Without any pictures, restate the full set of records below exactly.

BEGIN Data for the task

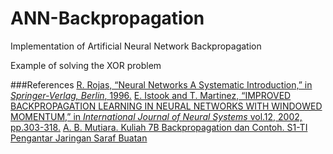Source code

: # ANN-Backpropagation

Implementation of Artificial Neural Network Backpropagation

Example of solving the XOR problem

###References
[R. Rojas, “Neural Networks A Systematic Introduction,” in *Springer-Verlag, Berlin*, 1996.](https://page.mi.fu-berlin.de/rojas/neural/)
[E. Istook and T. Martinez, “IMPROVED BACKPROPAGATION LEARNING IN NEURAL NETWORKS WITH WINDOWED MOMENTUM,” in *International Journal of Neural Systems* vol.12, 2002, pp.303-318.](http://axon.cs.byu.edu/papers/IstookIJNS)
[A. B. Mutiara. Kuliah 7B Backpropagation dan Contoh. S1-TI
Pengantar Jaringan Saraf Buatan](http://amutiara.staff.gunadarma.ac.id/Downloads/files/15556/Kuliah_7b_BACKPROPAGATIONS+dan+contoh.pdf)
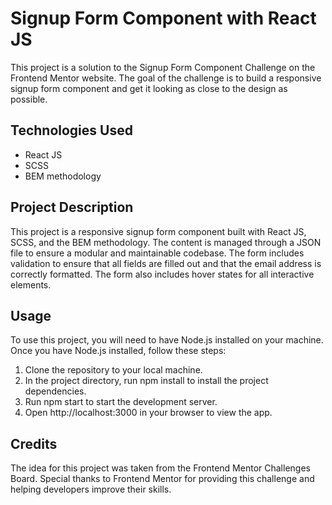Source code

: # Signup Form Component with React JS

This project is a solution to the Signup Form Component Challenge on the Frontend Mentor website. The goal of the challenge is to build a responsive signup form component and get it looking as close to the design as possible.

## Technologies Used

- React JS
- SCSS
- BEM methodology

## Project Description

This project is a responsive signup form component built with React JS, SCSS, and the BEM methodology. The content is managed through a JSON file to ensure a modular and maintainable codebase. The form includes validation to ensure that all fields are filled out and that the email address is correctly formatted. The form also includes hover states for all interactive elements.


## Usage

To use this project, you will need to have Node.js installed on your machine. Once you have Node.js installed, follow these steps:

1. Clone the repository to your local machine.
2. In the project directory, run npm install to install the project dependencies.
3. Run npm start to start the development server.
4. Open http://localhost:3000 in your browser to view the app.


## Credits

The idea for this project was taken from the Frontend Mentor Challenges Board. Special thanks to Frontend Mentor for providing this challenge and helping developers improve their skills.
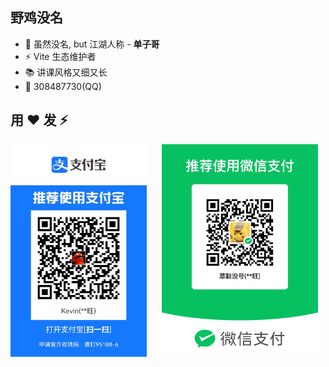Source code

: ## 野鸡没名

- 👋 虽然没名, but 江湖人称 - **单子哥**
- ⚡️ Vite 生态维护者
- 📚 讲课风格又细又长
- 🐧 308487730(QQ)

<!--
- 👋 Hi, I’m @yejimeiming
- 👀 I’m interested in ...
- 🌱 I’m currently learning ...
- 💞️ I’m looking to collaborate on ...
- 📫 How to reach me ...
-->

<!---
yejimeiming/yejimeiming is a ✨ special ✨ repository because its `README.md` (this file) appears on your GitHub profile.
You can click the Preview link to take a look at your changes.
--->

## 用 ❤️ 发 ⚡️

<div>
<img height="340" src="https://github.com/yejimeiming/yejimeiming/blob/main/%24-zfb.jpg?raw=true" />
&nbsp;&nbsp;&nbsp;&nbsp;
<img height="340" src="https://github.com/yejimeiming/yejimeiming/blob/main/%24-wx.png?raw=true" />
</div>
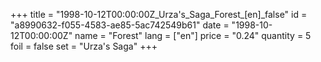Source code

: +++
title = "1998-10-12T00:00:00Z_Urza's_Saga_Forest_[en]_false"
id = "a8990632-f055-4583-ae85-5ac742549b61"
date = "1998-10-12T00:00:00Z"
name = "Forest"
lang = ["en"]
price = "0.24"
quantity = 5
foil = false
set = "Urza's Saga"
+++
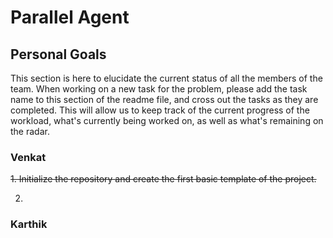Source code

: # Parallel Agent

## Personal Goals
This section is here to elucidate the current status of all the members of the team. When working on a new task for the problem, please add the task name to this section of the readme file, and cross out the tasks as they are completed. This will allow us to keep track of the current progress of the workload, what's currently being worked on, as well as what's remaining on the radar.


### Venkat

~~1. Initialize the repository and create the first basic template of the project.~~

2. 

### Karthik
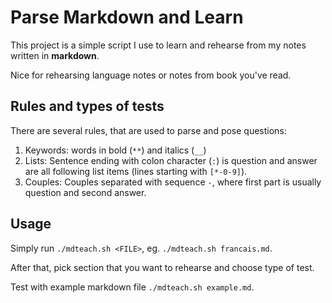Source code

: # Parse Markdown and Learn

This project is a simple script I use to learn and rehearse from my notes written in **markdown**.

Nice for rehearsing language notes or notes from book you've read.

## Rules and types of tests

There are several rules, that are used to parse and pose questions:

1. Keywords: words in bold (`**`) and italics (`__`)
2. Lists: Sentence ending with colon character (`:`) is question and answer are all following list items (lines starting with `[*-0-9]`).
3. Couples: Couples separated with sequence ` - `, where first part is usually question and second answer.

## Usage

Simply run `./mdteach.sh <FILE>`, eg. `./mdteach.sh francais.md`.

After that, pick section that you want to rehearse and choose type of test.

Test with example markdown file `./mdteach.sh example.md`.

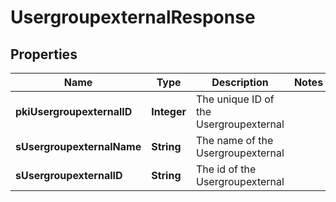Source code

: 

# UsergroupexternalResponse

## Properties

Name | Type | Description | Notes
------------ | ------------- | ------------- | -------------
**pkiUsergroupexternalID** | **Integer** | The unique ID of the Usergroupexternal | 
**sUsergroupexternalName** | **String** | The name of the Usergroupexternal | 
**sUsergroupexternalID** | **String** | The id of the Usergroupexternal | 




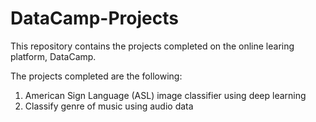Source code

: # DataCamp-Projects

This repository contains the projects completed on the online learing platform, DataCamp.

The projects completed are the following:

1. American Sign Language (ASL) image classifier using deep learning
2. Classify genre of music using audio data
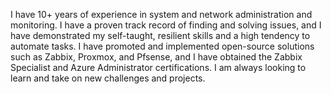 I have 10+ years of experience in system and network administration and monitoring. I have a proven track record of finding and solving issues, and I have demonstrated my self-taught, resilient skills and a high tendency to automate tasks.
I have promoted and implemented open-source solutions such as Zabbix, Proxmox, and Pfsense, and I have obtained the Zabbix Specialist and Azure Administrator certifications. I am always looking to learn and take on new challenges and projects.
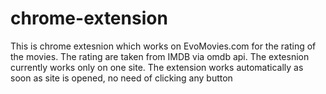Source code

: # chrome-extension
This is chrome extesnion which works on EvoMovies.com for the rating of the movies. The rating are taken from IMDB via omdb api.
The extesnion currently works only on one site. The extension works automatically as soon as site is opened, no need of clicking any button
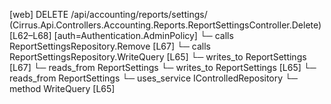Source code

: [web] DELETE /api/accounting/reports/settings/  (Cirrus.Api.Controllers.Accounting.Reports.ReportSettingsController.Delete)  [L62–L68] [auth=Authentication.AdminPolicy]
  └─ calls ReportSettingsRepository.Remove [L67]
  └─ calls ReportSettingsRepository.WriteQuery [L65]
  └─ writes_to ReportSettings [L67]
    └─ reads_from ReportSettings
  └─ writes_to ReportSettings [L65]
    └─ reads_from ReportSettings
  └─ uses_service IControlledRepository<ReportSettings>
    └─ method WriteQuery [L65]

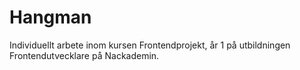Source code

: # Hangman

Individuellt arbete inom kursen Frontendprojekt, år 1 på utbildningen Frontendutvecklare på Nackademin.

END Data for the task

#### [Response area]
Source code

: # ANN-Backpropagation

Implementation of Artificial Neural Network Backpropagation

Example of solving the XOR problem

###References
[R. Rojas, “Neural Networks A Systematic Introduction,” in *Springer-Verlag, Berlin*, 1996.](https://page.mi.fu-berlin.de/rojas/neural/)
[E. Istook and T. Martinez, “IMPROVED BACKPROPAGATION LEARNING IN NEURAL NETWORKS WITH WINDOWED MOMENTUM,” in *International Journal of Neural Systems* vol.12, 2002, pp.303-318.](http://axon.cs.byu.edu/papers/IstookIJNS)
[A. B. Mutiara. Kuliah 7B Backpropagation dan Contoh. S1-TI
Pengantar Jaringan Saraf Buatan](http://amutiara.staff.gunadarma.ac.id/Downloads/files/15556/Kuliah_7b_BACKPROPAGATIONS+dan+contoh.pdf)
Source code

: # Signup Form Component with React JS

This project is a solution to the Signup Form Component Challenge on the Frontend Mentor website. The goal of the challenge is to build a responsive signup form component and get it looking as close to the design as possible.

## Technologies Used

- React JS
- SCSS
- BEM methodology

## Project Description

This project is a responsive signup form component built with React JS, SCSS, and the BEM methodology. The content is managed through a JSON file to ensure a modular and maintainable codebase. The form includes validation to ensure that all fields are filled out and that the email address is correctly formatted. The form also includes hover states for all interactive elements.


## Usage

To use this project, you will need to have Node.js installed on your machine. Once you have Node.js installed, follow these steps:

1. Clone the repository to your local machine.
2. In the project directory, run npm install to install the project dependencies.
3. Run npm start to start the development server.
4. Open http://localhost:3000 in your browser to view the app.


## Credits

The idea for this project was taken from the Frontend Mentor Challenges Board. Special thanks to Frontend Mentor for providing this challenge and helping developers improve their skills.
Source code

: ## 野鸡没名

- 👋 虽然没名, but 江湖人称 - **单子哥**
- ⚡️ Vite 生态维护者
- 📚 讲课风格又细又长
- 🐧 308487730(QQ)

<!--
- 👋 Hi, I’m @yejimeiming
- 👀 I’m interested in ...
- 🌱 I’m currently learning ...
- 💞️ I’m looking to collaborate on ...
- 📫 How to reach me ...
-->

<!---
yejimeiming/yejimeiming is a ✨ special ✨ repository because its `README.md` (this file) appears on your GitHub profile.
You can click the Preview link to take a look at your changes.
--->

## 用 ❤️ 发 ⚡️

<div>
<img height="340" src="https://github.com/yejimeiming/yejimeiming/blob/main/%24-zfb.jpg?raw=true" />
&nbsp;&nbsp;&nbsp;&nbsp;
<img height="340" src="https://github.com/yejimeiming/yejimeiming/blob/main/%24-wx.png?raw=true" />
</div>
Source code

: +++
title = "1998-10-12T00:00:00Z_Urza's_Saga_Forest_[en]_false"
id = "a8990632-f055-4583-ae85-5ac742549b61"
date = "1998-10-12T00:00:00Z"
name = "Forest"
lang = ["en"]
price = "0.24"
quantity = 5
foil = false
set = "Urza's Saga"
+++
Source code

: # Parallel Agent

## Personal Goals
This section is here to elucidate the current status of all the members of the team. When working on a new task for the problem, please add the task name to this section of the readme file, and cross out the tasks as they are completed. This will allow us to keep track of the current progress of the workload, what's currently being worked on, as well as what's remaining on the radar.


### Venkat

~~1. Initialize the repository and create the first basic template of the project.~~

2. 

### Karthik
Source code

: # Parse Markdown and Learn

This project is a simple script I use to learn and rehearse from my notes written in **markdown**.

Nice for rehearsing language notes or notes from book you've read.

## Rules and types of tests

There are several rules, that are used to parse and pose questions:

1. Keywords: words in bold (`**`) and italics (`__`)
2. Lists: Sentence ending with colon character (`:`) is question and answer are all following list items (lines starting with `[*-0-9]`).
3. Couples: Couples separated with sequence ` - `, where first part is usually question and second answer.

## Usage

Simply run `./mdteach.sh <FILE>`, eg. `./mdteach.sh francais.md`.

After that, pick section that you want to rehearse and choose type of test.

Test with example markdown file `./mdteach.sh example.md`.

Source code

: 

# UsergroupexternalResponse

## Properties

Name | Type | Description | Notes
------------ | ------------- | ------------- | -------------
**pkiUsergroupexternalID** | **Integer** | The unique ID of the Usergroupexternal | 
**sUsergroupexternalName** | **String** | The name of the Usergroupexternal | 
**sUsergroupexternalID** | **String** | The id of the Usergroupexternal | 




Source code

: # DataCamp-Projects

This repository contains the projects completed on the online learing platform, DataCamp.

The projects completed are the following:

1. American Sign Language (ASL) image classifier using deep learning
2. Classify genre of music using audio data
 I have 10+ years of experience in system and network administration and monitoring. I have a proven track record of finding and solving issues, and I have demonstrated my self-taught, resilient skills and a high tendency to automate tasks.
I have promoted and implemented open-source solutions such as Zabbix, Proxmox, and Pfsense, and I have obtained the Zabbix Specialist and Azure Administrator certifications. I am always looking to learn and take on new challenges and projects.
Source code

: # chrome-extension
This is chrome extesnion which works on EvoMovies.com for the rating of the movies. The rating are taken from IMDB via omdb api.
The extesnion currently works only on one site. The extension works automatically as soon as site is opened, no need of clicking any button
Source code

: [web] DELETE /api/accounting/reports/settings/  (Cirrus.Api.Controllers.Accounting.Reports.ReportSettingsController.Delete)  [L62–L68] [auth=Authentication.AdminPolicy]
  └─ calls ReportSettingsRepository.Remove [L67]
  └─ calls ReportSettingsRepository.WriteQuery [L65]
  └─ writes_to ReportSettings [L67]
    └─ reads_from ReportSettings
  └─ writes_to ReportSettings [L65]
    └─ reads_from ReportSettings
  └─ uses_service IControlledRepository<ReportSettings>
    └─ method WriteQuery [L65]

Source code

: # Hangman

Individuellt arbete inom kursen Frontendprojekt, år 1 på utbildningen Frontendutvecklare på Nackademin.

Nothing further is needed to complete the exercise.